Two-pot retirement system – why advice is so important

Lana Visser | 18 June 2024

Lana Visser, is a paraplanner at Fiscal Private Client Services. She has a B.Com in Quantitative Management and is currently studying towards obtaining a Postgraduate diploma in Financial Planning.

The new two-pot retirement system was introduced with two objectives. One of these is to combat our failure to preserve our retirement savings before retirement as many members withdraw their savings when they change jobs.  

The second objective is to allow you, as a member of a pension or provident fund to access your retirement savings in times of financial distress without resigning from your jobs.

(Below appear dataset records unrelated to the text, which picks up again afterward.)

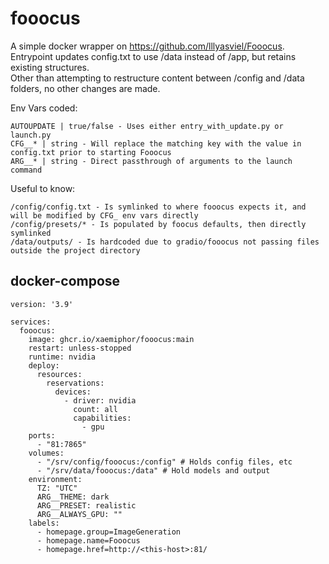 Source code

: # fooocus

A simple docker wrapper on https://github.com/lllyasviel/Fooocus.   
Entrypoint updates config.txt to use /data instead of /app, but retains existing structures.   
Other than attempting to restructure content between /config and /data folders, no other changes are made.

Env Vars coded:
```
AUTOUPDATE | true/false - Uses either entry_with_update.py or launch.py
CFG__* | string - Will replace the matching key with the value in config.txt prior to starting Fooocus
ARG__* | string - Direct passthrough of arguments to the launch command
```

Useful to know:
```
/config/config.txt - Is symlinked to where fooocus expects it, and will be modified by CFG_ env vars directly
/config/presets/* - Is populated by foocus defaults, then directly symlinked
/data/outputs/ - Is hardcoded due to gradio/fooocus not passing files outside the project directory
```

## docker-compose
```
version: '3.9'

services:
  fooocus:
    image: ghcr.io/xaemiphor/fooocus:main
    restart: unless-stopped
    runtime: nvidia
    deploy:
      resources:
        reservations:
          devices:
            - driver: nvidia
              count: all
              capabilities:
                - gpu
    ports:
      - "81:7865"
    volumes:
      - "/srv/config/fooocus:/config" # Holds config files, etc
      - "/srv/data/fooocus:/data" # Hold models and output
    environment:
      TZ: "UTC"
      ARG__THEME: dark
      ARG__PRESET: realistic
      ARG__ALWAYS_GPU: ""
    labels:
      - homepage.group=ImageGeneration
      - homepage.name=Fooocus
      - homepage.href=http://<this-host>:81/

```
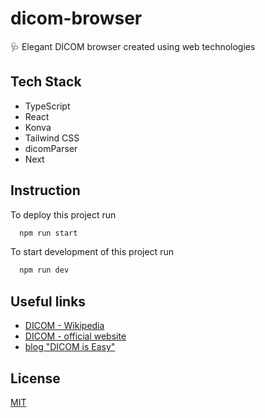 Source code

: 
# dicom-browser

🩺 Elegant DICOM browser created using web technologies

## Tech Stack

- TypeScript
- React
- Konva
- Tailwind CSS
- dicomParser
- Next

## Instruction

To deploy this project run

```bash
  npm run start
```

To start development of this project run

```bash
  npm run dev
```

## Useful links

 - [DICOM - Wikipedia](https://en.wikipedia.org/wiki/DICOM)
 - [DICOM - official website](https://www.dicomstandard.org/)
 - [blog "DICOM is Easy"](https://dicomiseasy.blogspot.com/)


## License

[MIT](https://choosealicense.com/licenses/mit/)
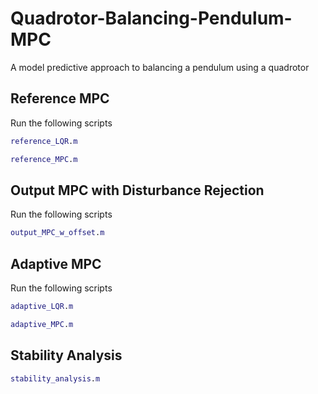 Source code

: # Quadrotor-Balancing-Pendulum-MPC
A model predictive approach to balancing a pendulum using a quadrotor

## Reference MPC

Run the following scripts

```matlab
reference_LQR.m 
```
```matlab
reference_MPC.m
```

## Output MPC with Disturbance Rejection

Run the following scripts

```matlab
output_MPC_w_offset.m
```

## Adaptive MPC

Run the following scripts

```matlab
adaptive_LQR.m
```
```matlab
adaptive_MPC.m
```

## Stability Analysis

```matlab
stability_analysis.m
```

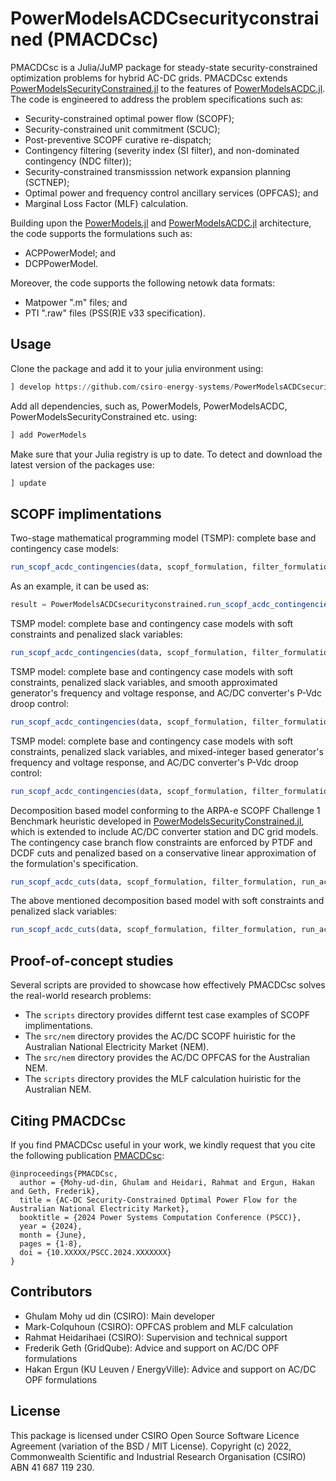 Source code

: # PowerModelsACDCsecurityconstrained (PMACDCsc)


PMACDCsc is a Julia/JuMP package for steady-state security-constrained optimization problems for hybrid AC-DC grids. PMACDCsc extends [PowerModelsSecurityConstrained.jl](https://github.com/lanl-ansi/PowerModelsSecurityConstrained.jl) to the features of [PowerModelsACDC.jl](https://github.com/Electa-Git/PowerModelsACDC.jl). The code is engineered to address the problem specifications such as:

* Security-constrained optimal power flow (SCOPF); 
* Security-constrained unit commitment (SCUC);
* Post-preventive SCOPF curative re-dispatch;
* Contingency filtering (severity index (SI filter), and non-dominated contingency (NDC filter));
* Security-constrained transmisssion network expansion planning (SCTNEP);
* Optimal power and frequency control ancillary services (OPFCAS); and
* Marginal Loss Factor (MLF) calculation. 

Building upon the [PowerModels.jl](https://github.com/lanl-ansi/PowerModels.jl) and [PowerModelsACDC.jl](https://github.com/Electa-Git/PowerModelsACDC.jl) architecture, the code supports the formulations such as:

* ACPPowerModel; and 
* DCPPowerModel.

Moreover, the code supports the following netowk data formats: 

* Matpower ".m" files; and
* PTI ".raw" files (PSS(R)E v33 specification).


## Usage

Clone the package and add it to your julia environment using: 

```julia
] develop https://github.com/csiro-energy-systems/PowerModelsACDCsecurityconstrained.jl.git
```

Add all dependencies, such as, PowerModels, PowerModelsACDC, PowerModelsSecurityConstrained etc. using:

```julia
] add PowerModels
```

Make sure that your Julia registry is up to date. To detect and download the latest version of the packages use:

```julia
] update
```


## SCOPF implimentations

Two-stage mathematical programming model (TSMP): complete base and contingency case models:

```julia
run_scopf_acdc_contingencies(data, scopf_formulation, filter_formulation, scopf_problem, scopf_solver, filter_solver, setting)
```
As an example, it can be used as:

```julia
result = PowerModelsACDCsecurityconstrained.run_scopf_acdc_contingencies(data, PowerModels.ACPPowerModel, PowerModels.ACPPowerModel, PowerModelsACDCsecurityconstrained.run_scopf, Ipopt.Optimizer, Ipopt.Optimizer, setting)
```

TSMP model: complete base and contingency case models with soft constraints and penalized slack variables:

```julia
run_scopf_acdc_contingencies(data, scopf_formulation, filter_formulation, run_scopf_soft, scopf_solver, filter_solver, setting)
```

TSMP model: complete base and contingency case models with soft constraints, penalized slack variables, and smooth approximated generator's frequency and voltage response, and AC/DC converter's P-Vdc droop control:

```julia
run_scopf_acdc_contingencies(data, scopf_formulation, filter_formulation, run_scopf_soft_smooth, scopf_solver, filter_solver, setting)
```

TSMP model: complete base and contingency case models with soft constraints, penalized slack variables, and mixed-integer based generator's frequency and voltage response, and AC/DC converter's P-Vdc droop control:

```julia
run_scopf_acdc_contingencies(data, scopf_formulation, filter_formulation, run_scopf_soft_minlp, minlp_scopf_solver, filter_solver, setting)
```

Decomposition based model conforming to the ARPA-e SCOPF Challenge 1 Benchmark heuristic developed in [PowerModelsSecurityConstrained.jl](https://github.com/lanl-ansi/PowerModelsSecurityConstrained.jl), which is extended to include AC/DC converter station and DC grid models. The contingency case branch flow constraints are enforced by PTDF and DCDF cuts and penalized based on a conservative linear
approximation of the formulation's specification.


```julia
run_scopf_acdc_cuts(data, scopf_formulation, filter_formulation, run_acdc_scopf_cuts, scopf_solver, filter_solver, setting)
```

The above mentioned decomposition based model with soft constraints and penalized slack variables:

```julia
run_scopf_acdc_cuts(data, scopf_formulation, filter_formulation, run_acdc_scopf_cuts_soft, scopf_solver, filter_solver, setting)
```


## Proof-of-concept studies

Several scripts are provided to showcase how effectively PMACDCsc solves the real-world research problems:

* The `scripts` directory provides differnt test case examples of SCOPF implimentations.
* The `src/nem` directory provides the AC/DC SCOPF huiristic for the Australian National Electricity Market (NEM). 
* The `src/nem` directory provides the AC/DC OPFCAS for the Australian NEM. 
* The `scripts` directory provides the MLF calculation huiristic for the Australian NEM.



## Citing PMACDCsc

If you find PMACDCsc useful in your work, we kindly request that you cite the following publication [PMACDCsc](https://ieeexplore.ieee.org/):
```
@inproceedings{PMACDCsc,
  author = {Mohy-ud-din, Ghulam and Heidari, Rahmat and Ergun, Hakan and Geth, Frederik},
  title = {AC-DC Security-Constrained Optimal Power Flow for the Australian National Electricity Market},
  booktitle = {2024 Power Systems Computation Conference (PSCC)},
  year = {2024},
  month = {June},
  pages = {1-8}, 
  doi = {10.XXXXX/PSCC.2024.XXXXXXX}
}
```


## Contributors

* Ghulam Mohy ud din (CSIRO): Main developer
* Mark-Colquhoun (CSIRO): OPFCAS problem and MLF calculation
* Rahmat Heidarihaei (CSIRO): Supervision and technical support
* Frederik Geth (GridQube): Advice and support on AC/DC OPF formulations
* Hakan Ergun (KU Leuven / EnergyVille): Advice and support on AC/DC OPF formulations


## License

This package is licensed under CSIRO Open Source Software Licence Agreement (variation of the BSD / MIT License). Copyright (c) 2022, Commonwealth Scientific and Industrial Research Organisation (CSIRO) ABN 41 687 119 230.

While providing this access presents a short-term cash-flow solution, as a member you need to understand the tax implications, as well as the long-term impact of such withdrawals on your savings at retirement and the income those savings will provide.


Tax consequences

Withdrawals from the savings component within your retirement fund will be added to your taxable income and taxed at your marginal tax rate. Being taxed at the tax bracket rates is very different from how cash lump sums are taxed at retirement and the implications should be considered before any withdrawals are made.

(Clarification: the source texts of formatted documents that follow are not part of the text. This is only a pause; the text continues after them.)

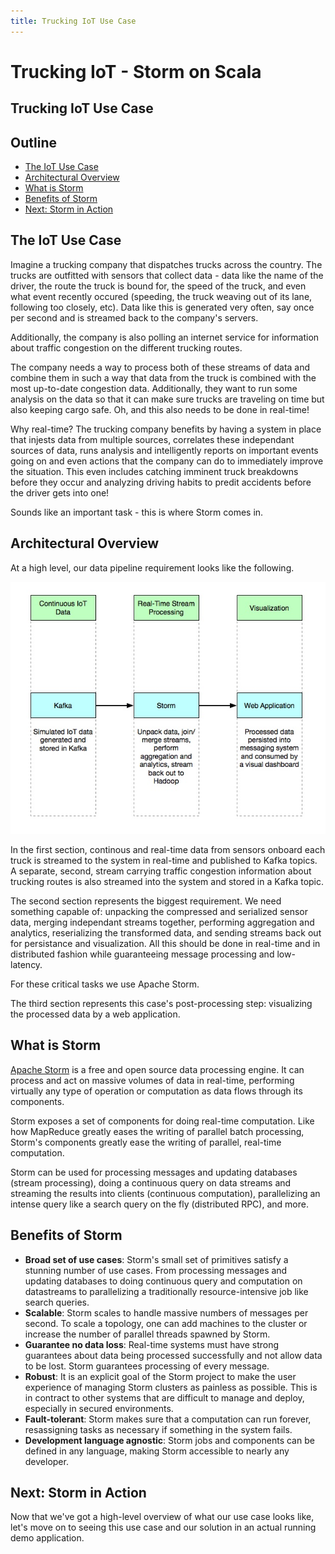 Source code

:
 ```yaml
---
title: Trucking IoT Use Case
---
```


# Trucking IoT - Storm on Scala

## Trucking IoT Use Case

## Outline

-   [The IoT Use Case](#the-iot-use-case)
-   [Architectural Overview](#architectural-overview)
-   [What is Storm](#what-is-storm)
-   [Benefits of Storm](#benefits-of-storm)
-   [Next: Storm in Action](#next:-storm-in-action)


## The IoT Use Case

Imagine a trucking company that dispatches trucks across the country.  The trucks are outfitted with sensors that collect data - data like the name of the driver, the route the truck is bound for, the speed of the truck, and even what event recently occured (speeding, the truck weaving out of its lane, following too closely, etc).  Data like this is generated very often, say once per second and is streamed back to the company's servers.

Additionally, the company is also polling an internet service for information about traffic congestion on the different trucking routes.

The company needs a way to process both of these streams of data and combine them in such a way that data from the truck is combined with the most up-to-date congestion data.  Additionally, they want to run some analysis on the data so that it can make sure trucks are traveling on time but also keeping cargo safe.  Oh, and this also needs to be done in real-time!

Why real-time?  The trucking company benefits by having a system in place that injests data from multiple sources, correlates these independant sources of data, runs analysis and intelligently reports on important events going on and even actions that the company can do to immediately improve the situation.  This even includes catching imminent truck breakdowns before they occur and analyzing driving habits to predit accidents before the driver gets into one!

Sounds like an important task - this is where Storm comes in.


## Architectural Overview

At a high level, our data pipeline requirement looks like the following.

![Architectural Overview](assets/architectural-overview.jpg)

In the first section, continous and real-time data from sensors onboard each truck is streamed to the system in real-time and published to Kafka topics.  A separate, second, stream carrying traffic congestion information about trucking routes is also streamed into the system and stored in a Kafka topic.

The second section represents the biggest requirement.  We need something capable of: unpacking the compressed and serialized sensor data, merging independant streams together, performing aggregation and analytics, reserializing the transformed data, and sending streams back out for persistance and visualization.  All this should be done in real-time and in distributed fashion while guaranteeing message processing and low-latency.

For these critical tasks we use Apache Storm.

The third section represents this case's post-processing step: visualizing the processed data by a web application.


## What is Storm

[Apache Storm](https://hortonworks.com/apache/storm) is a free and open source data processing engine.  It can process and act on massive volumes of data in real-time, performing virtually any type of operation or computation as data flows through its components.

Storm exposes a set of components for doing real-time computation. Like how MapReduce greatly eases the writing of parallel batch processing, Storm's components greatly ease the writing of parallel, real-time computation.

Storm can be used for processing messages and updating databases (stream processing), doing a continuous query on data streams and streaming the results into clients (continuous computation), parallelizing an intense query like a search query on the fly (distributed RPC), and more.


## Benefits of Storm

-   **Broad set of use cases**:  Storm's small set of primitives satisfy a stunning number of use cases.  From processing messages and updating databases to doing continuous query and computation on datastreams to parallelizing a traditionally resource-intensive job like search queries.
-   **Scalable**: Storm scales to handle massive numbers of messages per second.  To scale a topology, one can add machines to the cluster or increase the number of parallel threads spawned by Storm.
-   **Guarantee no data loss**: Real-time systems must have strong guarantees about data being processed successfully and not allow data to be lost.  Storm guarantees processing of every message.
-   **Robust**: It is an explicit goal of the Storm project to make the user experience of managing Storm clusters as painless as possible.  This is in contract to other systems that are difficult to manage and deploy, especially in secured environments.
-   **Fault-tolerant**: Storm makes sure that a computation can run forever, resassigning tasks as necessary if something in the system fails.
-   **Development language agnostic**: Storm jobs and components can be defined in any language, making Storm accessible to nearly any developer.


## Next: Storm in Action

Now that we've got a high-level overview of what our use case looks like, let's move on to seeing this use case and our solution in an actual running demo application.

Let’s assume, for example, Sam currently earns R25 000 a month, that is R300 000 a year. Sams highest marginal tax bracket is 26 percent.

Let’s assume it’s a few years into the two-pot system and Sam’s savings component has grown to R80 000 and Sam decides to withdraw it all. It will increase Sam’s taxable income for the year to R380 000, which moves Sam into a higher tax bracket.

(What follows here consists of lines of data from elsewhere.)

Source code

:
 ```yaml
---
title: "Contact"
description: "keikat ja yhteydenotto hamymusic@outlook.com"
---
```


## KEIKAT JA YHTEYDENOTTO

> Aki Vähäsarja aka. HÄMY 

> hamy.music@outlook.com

The table below shows the tax payable with and without the withdrawal:

Taxable income for the year Tax payable for the year
R300 000 R41 797
R380 000 R63 072

That’s additional tax of R21 275 on a withdrawal of R80 000, which is 27 percent of the amount you withdraw.

The cost of this withdrawal therefore amounts to more than a quarter of the amount withdrawn, while this same amount at retirement could be paid out tax-free.

If Sam needs R80 000 after-tax, an amount of more than R100 000 will need to be withdrawn to achieve this, resulting in even more tax payable.

Lost time in the market

Members also need to consider the opportunity cost of withdrawing funds from their retirement savings, and the younger you are, the greater the loss of potential market returns on the amount withdrawn.

Consider the same example in which Sam, aged 40, withdraws R80 000. Sam’s retirement savings are invested to achieve an average annual return of 10 percent over the long-term and Sam’s retirement date is at age 65.

To consider the opportunity cost of withdrawing R80 000, you have to work out what that R80 000 could have grown to by retirement and the potential growth that Sam will forfeit making the withdrawal today:

  • R80 000 invested at 10 percent growth a year over a 25-year period would amount to R866 776 at Sam’s retirement age of 65.

  • If the inflation rate is six percent, the R866 776 at retirement would be the equivalent of R201 958 today.

  • That is R121 958 more than the R80 000 or 152 percent of the R80 000 withdrawn. This is the growth that Sam forfeits by making the withdrawal, without even considering the tax implication of 27 percent.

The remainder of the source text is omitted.